→ Your goal
Reproduce the records. Keep every word exact and include no images.

→ Input material
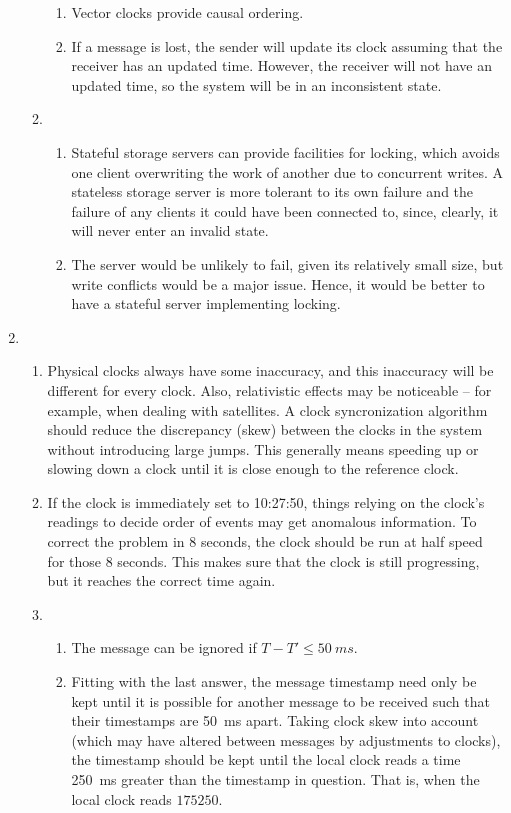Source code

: \documentclass{article}
\begin{document}
\begin{enumerate}
\begin{enumerate}
\begin{enumerate}
          \item Vector clocks provide causal ordering.
          \item If a message is lost, the sender will update its clock assuming that the receiver has an updated time. However, the receiver will not have an updated time, so the system will be in an inconsistent state.
        \end{enumerate}
      \item
        \begin{enumerate}
          \item Stateful storage servers can provide facilities for locking, which avoids one client overwriting the work of another due to concurrent writes. A stateless storage server is more tolerant to its own failure and the failure of any clients it could have been connected to, since, clearly, it will never enter an invalid state.
          \item The server would be unlikely to fail, given its relatively small size, but write conflicts would be a major issue. Hence, it would be better to have a stateful server implementing locking.
        \end{enumerate}
    \end{enumerate}
  \item
    \begin{enumerate}
      \item Physical clocks always have some inaccuracy, and this inaccuracy will be different for every clock. Also, relativistic effects may be noticeable -- for example, when dealing with satellites. A clock syncronization algorithm should reduce the discrepancy (skew) between the clocks in the system without introducing large jumps. This generally means speeding up or slowing down a clock until it is close enough to the reference clock.
      \item If the clock is immediately set to 10:27:50, things relying on the clock's readings to decide order of events may get anomalous information. To correct the problem in 8 seconds, the clock should be run at half speed for those 8 seconds. This makes sure that the clock is still progressing, but it reaches the correct time again.
      \item
        \begin{enumerate}
          \item The message can be ignored if $T - T' \leq \SI{50}{ms}$.
          \item Fitting with the last answer, the message timestamp need only be kept until it is possible for another message to be received such that their timestamps are \SI{50}{ms} apart. Taking clock skew into account (which may have altered between messages by adjustments to clocks), the timestamp should be kept until the local clock reads a time \SI{250}{ms} greater than the timestamp in question. That is, when the local clock reads $175 250$.

\end{enumerate}
\end{enumerate}
\end{enumerate}
\end{document}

→ Exercise result
Source code

: \documentclass{article}
\begin{document}
\begin{enumerate}
\begin{enumerate}
\begin{enumerate}
          \item Vector clocks provide causal ordering.
          \item If a message is lost, the sender will update its clock assuming that the receiver has an updated time. However, the receiver will not have an updated time, so the system will be in an inconsistent state.
        \end{enumerate}
      \item
        \begin{enumerate}
          \item Stateful storage servers can provide facilities for locking, which avoids one client overwriting the work of another due to concurrent writes. A stateless storage server is more tolerant to its own failure and the failure of any clients it could have been connected to, since, clearly, it will never enter an invalid state.
          \item The server would be unlikely to fail, given its relatively small size, but write conflicts would be a major issue. Hence, it would be better to have a stateful server implementing locking.
        \end{enumerate}
    \end{enumerate}
  \item
    \begin{enumerate}
      \item Physical clocks always have some inaccuracy, and this inaccuracy will be different for every clock. Also, relativistic effects may be noticeable -- for example, when dealing with satellites. A clock syncronization algorithm should reduce the discrepancy (skew) between the clocks in the system without introducing large jumps. This generally means speeding up or slowing down a clock until it is close enough to the reference clock.
      \item If the clock is immediately set to 10:27:50, things relying on the clock's readings to decide order of events may get anomalous information. To correct the problem in 8 seconds, the clock should be run at half speed for those 8 seconds. This makes sure that the clock is still progressing, but it reaches the correct time again.
      \item
        \begin{enumerate}
          \item The message can be ignored if $T - T' \leq \SI{50}{ms}$.
          \item Fitting with the last answer, the message timestamp need only be kept until it is possible for another message to be received such that their timestamps are \SI{50}{ms} apart. Taking clock skew into account (which may have altered between messages by adjustments to clocks), the timestamp should be kept until the local clock reads a time \SI{250}{ms} greater than the timestamp in question. That is, when the local clock reads $175 250$.

\end{enumerate}
\end{enumerate}
\end{enumerate}
\end{document}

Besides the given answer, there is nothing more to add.